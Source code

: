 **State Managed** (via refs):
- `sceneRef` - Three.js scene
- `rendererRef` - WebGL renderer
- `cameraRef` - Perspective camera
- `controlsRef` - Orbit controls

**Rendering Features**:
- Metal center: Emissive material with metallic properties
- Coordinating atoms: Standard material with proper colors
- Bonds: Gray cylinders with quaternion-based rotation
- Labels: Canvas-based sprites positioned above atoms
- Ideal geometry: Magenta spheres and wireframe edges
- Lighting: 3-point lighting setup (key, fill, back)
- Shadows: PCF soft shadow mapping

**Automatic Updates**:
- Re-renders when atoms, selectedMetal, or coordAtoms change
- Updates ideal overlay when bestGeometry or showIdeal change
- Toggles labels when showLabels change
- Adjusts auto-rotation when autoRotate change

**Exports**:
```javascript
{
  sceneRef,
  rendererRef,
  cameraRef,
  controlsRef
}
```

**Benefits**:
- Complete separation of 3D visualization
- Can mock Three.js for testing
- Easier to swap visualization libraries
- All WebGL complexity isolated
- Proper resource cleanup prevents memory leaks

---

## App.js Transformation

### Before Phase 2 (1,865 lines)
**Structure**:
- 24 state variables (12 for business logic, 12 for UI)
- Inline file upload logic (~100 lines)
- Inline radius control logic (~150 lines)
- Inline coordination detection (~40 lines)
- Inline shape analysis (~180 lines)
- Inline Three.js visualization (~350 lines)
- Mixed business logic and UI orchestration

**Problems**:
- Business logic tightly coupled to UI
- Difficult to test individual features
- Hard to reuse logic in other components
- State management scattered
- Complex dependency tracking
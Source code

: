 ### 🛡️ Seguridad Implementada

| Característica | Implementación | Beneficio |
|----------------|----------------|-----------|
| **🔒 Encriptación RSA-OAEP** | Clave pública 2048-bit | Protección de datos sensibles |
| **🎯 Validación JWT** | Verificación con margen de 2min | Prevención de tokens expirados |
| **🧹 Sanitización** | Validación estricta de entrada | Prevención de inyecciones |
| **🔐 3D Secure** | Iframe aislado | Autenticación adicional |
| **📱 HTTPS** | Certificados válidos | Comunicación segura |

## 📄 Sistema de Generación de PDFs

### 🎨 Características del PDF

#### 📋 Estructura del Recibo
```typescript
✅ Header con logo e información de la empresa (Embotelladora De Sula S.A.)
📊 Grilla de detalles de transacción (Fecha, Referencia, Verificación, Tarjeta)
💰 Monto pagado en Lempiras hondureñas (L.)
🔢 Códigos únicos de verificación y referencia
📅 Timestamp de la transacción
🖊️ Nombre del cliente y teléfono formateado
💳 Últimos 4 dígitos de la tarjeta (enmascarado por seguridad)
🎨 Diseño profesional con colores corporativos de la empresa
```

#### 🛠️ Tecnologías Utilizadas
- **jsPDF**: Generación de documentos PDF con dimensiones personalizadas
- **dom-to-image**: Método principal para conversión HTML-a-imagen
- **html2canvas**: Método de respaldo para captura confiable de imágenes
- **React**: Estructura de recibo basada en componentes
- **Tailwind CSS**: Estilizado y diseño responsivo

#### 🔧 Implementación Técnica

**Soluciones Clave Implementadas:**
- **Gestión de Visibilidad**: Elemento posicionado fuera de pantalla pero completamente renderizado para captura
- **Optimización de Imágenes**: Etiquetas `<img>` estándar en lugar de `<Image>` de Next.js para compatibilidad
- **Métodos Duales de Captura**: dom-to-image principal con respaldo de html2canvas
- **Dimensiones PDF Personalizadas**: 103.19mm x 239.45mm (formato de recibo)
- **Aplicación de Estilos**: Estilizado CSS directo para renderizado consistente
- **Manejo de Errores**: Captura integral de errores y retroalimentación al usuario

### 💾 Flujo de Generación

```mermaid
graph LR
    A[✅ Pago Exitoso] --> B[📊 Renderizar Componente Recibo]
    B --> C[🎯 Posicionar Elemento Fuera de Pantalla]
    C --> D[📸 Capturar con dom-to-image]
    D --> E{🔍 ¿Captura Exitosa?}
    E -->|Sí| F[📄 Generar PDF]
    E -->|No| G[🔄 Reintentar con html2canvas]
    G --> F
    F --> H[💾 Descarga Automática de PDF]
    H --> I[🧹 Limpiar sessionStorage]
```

•••

Return the entries above exactly as they appear.

Source code

: **State Managed** (via refs):
- `sceneRef` - Three.js scene
- `rendererRef` - WebGL renderer
- `cameraRef` - Perspective camera
- `controlsRef` - Orbit controls

**Rendering Features**:
- Metal center: Emissive material with metallic properties
- Coordinating atoms: Standard material with proper colors
- Bonds: Gray cylinders with quaternion-based rotation
- Labels: Canvas-based sprites positioned above atoms
- Ideal geometry: Magenta spheres and wireframe edges
- Lighting: 3-point lighting setup (key, fill, back)
- Shadows: PCF soft shadow mapping

**Automatic Updates**:
- Re-renders when atoms, selectedMetal, or coordAtoms change
- Updates ideal overlay when bestGeometry or showIdeal change
- Toggles labels when showLabels change
- Adjusts auto-rotation when autoRotate change

**Exports**:
```javascript
{
  sceneRef,
  rendererRef,
  cameraRef,
  controlsRef
}
```

**Benefits**:
- Complete separation of 3D visualization
- Can mock Three.js for testing
- Easier to swap visualization libraries
- All WebGL complexity isolated
- Proper resource cleanup prevents memory leaks

---

## App.js Transformation

### Before Phase 2 (1,865 lines)
**Structure**:
- 24 state variables (12 for business logic, 12 for UI)
- Inline file upload logic (~100 lines)
- Inline radius control logic (~150 lines)
- Inline coordination detection (~40 lines)
- Inline shape analysis (~180 lines)
- Inline Three.js visualization (~350 lines)
- Mixed business logic and UI orchestration

**Problems**:
- Business logic tightly coupled to UI
- Difficult to test individual features
- Hard to reuse logic in other components
- State management scattered
- Complex dependency tracking
Source code

: ### 🛡️ Seguridad Implementada

| Característica | Implementación | Beneficio |
|----------------|----------------|-----------|
| **🔒 Encriptación RSA-OAEP** | Clave pública 2048-bit | Protección de datos sensibles |
| **🎯 Validación JWT** | Verificación con margen de 2min | Prevención de tokens expirados |
| **🧹 Sanitización** | Validación estricta de entrada | Prevención de inyecciones |
| **🔐 3D Secure** | Iframe aislado | Autenticación adicional |
| **📱 HTTPS** | Certificados válidos | Comunicación segura |

## 📄 Sistema de Generación de PDFs

### 🎨 Características del PDF

#### 📋 Estructura del Recibo
```typescript
✅ Header con logo e información de la empresa (Embotelladora De Sula S.A.)
📊 Grilla de detalles de transacción (Fecha, Referencia, Verificación, Tarjeta)
💰 Monto pagado en Lempiras hondureñas (L.)
🔢 Códigos únicos de verificación y referencia
📅 Timestamp de la transacción
🖊️ Nombre del cliente y teléfono formateado
💳 Últimos 4 dígitos de la tarjeta (enmascarado por seguridad)
🎨 Diseño profesional con colores corporativos de la empresa
```

#### 🛠️ Tecnologías Utilizadas
- **jsPDF**: Generación de documentos PDF con dimensiones personalizadas
- **dom-to-image**: Método principal para conversión HTML-a-imagen
- **html2canvas**: Método de respaldo para captura confiable de imágenes
- **React**: Estructura de recibo basada en componentes
- **Tailwind CSS**: Estilizado y diseño responsivo

#### 🔧 Implementación Técnica

**Soluciones Clave Implementadas:**
- **Gestión de Visibilidad**: Elemento posicionado fuera de pantalla pero completamente renderizado para captura
- **Optimización de Imágenes**: Etiquetas `<img>` estándar en lugar de `<Image>` de Next.js para compatibilidad
- **Métodos Duales de Captura**: dom-to-image principal con respaldo de html2canvas
- **Dimensiones PDF Personalizadas**: 103.19mm x 239.45mm (formato de recibo)
- **Aplicación de Estilos**: Estilizado CSS directo para renderizado consistente
- **Manejo de Errores**: Captura integral de errores y retroalimentación al usuario

### 💾 Flujo de Generación

```mermaid
graph LR
    A[✅ Pago Exitoso] --> B[📊 Renderizar Componente Recibo]
    B --> C[🎯 Posicionar Elemento Fuera de Pantalla]
    C --> D[📸 Capturar con dom-to-image]
    D --> E{🔍 ¿Captura Exitosa?}
    E -->|Sí| F[📄 Generar PDF]
    E -->|No| G[🔄 Reintentar con html2canvas]
    G --> F
    F --> H[💾 Descarga Automática de PDF]
    H --> I[🧹 Limpiar sessionStorage]
```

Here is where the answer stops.